Extracted data -
=======
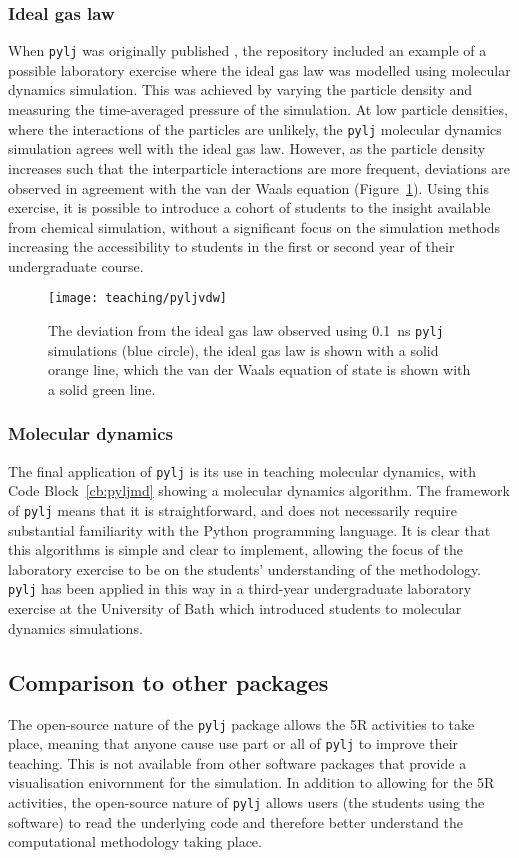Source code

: \subsubsection{Ideal gas law}
When \texttt{pylj} was originally published \cite{mccluskey_pylj_2018}, the repository included an example of a possible laboratory exercise where the ideal gas law was modelled using molecular dynamics simulation.
This was achieved by varying the particle density and measuring the time-averaged pressure of the simulation.
At low particle densities, where the interactions of the particles are unlikely, the \texttt{pylj} molecular dynamics simulation agrees well with the ideal gas law.
However, as the particle density increases such that the interparticle interactions are more frequent, deviations are observed in agreement with the van der Waals equation (Figure~\ref{fig:vdw}).
Using this exercise, it is possible to introduce a cohort of students to the insight available from chemical simulation, without a significant focus on the simulation methods increasing the accessibility to students in the first or second year of their undergraduate course.
%
\begin{figure}
    \centering
    \texttt{[image: teaching/pyljvdw]}
    \caption{The deviation from the ideal gas law observed using \SI{0.1}{\nano\second} \texttt{pylj} simulations (blue circle), the ideal gas law is shown with a solid orange line, which the van der Waals equation of state is shown with a solid green line.}
    \label{fig:vdw}
\end{figure}
%

\subsubsection{Molecular dynamics}
The final application of \texttt{pylj} is its use in teaching molecular dynamics, with Code Block~\ref{cb:pyljmd} showing a molecular dynamics algorithm.
The framework of \texttt{pylj} means that it is straightforward, and does not necessarily require substantial familiarity with the Python programming language.
It is clear that this algorithms is simple and clear to implement, allowing the focus of the laboratory exercise to be on the students' understanding of the methodology.
\texttt{pylj} has been applied in this way in a third-year undergraduate laboratory exercise at the University of Bath which introduced students to molecular dynamics simulations.

\subsection{Comparison to other packages}
The open-source nature of the \texttt{pylj} package allows the 5R activities to take place, meaning that anyone cause use part or all of \texttt{pylj} to improve their teaching.
This is not available from other software packages that provide a visualisation enivornment for the simulation.
In addition to allowing for the 5R activities, the open-source nature of \texttt{pylj} allows users (the students using the software) to read the underlying code and therefore better understand the computational methodology taking place.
=======
Aim of the exercise -
Search the listing above for lines containing "other", and copy them.

Exercise answer -
\subsection{Comparison to other packages}
This is not available from other software packages that provide a visualisation enivornment for the simulation.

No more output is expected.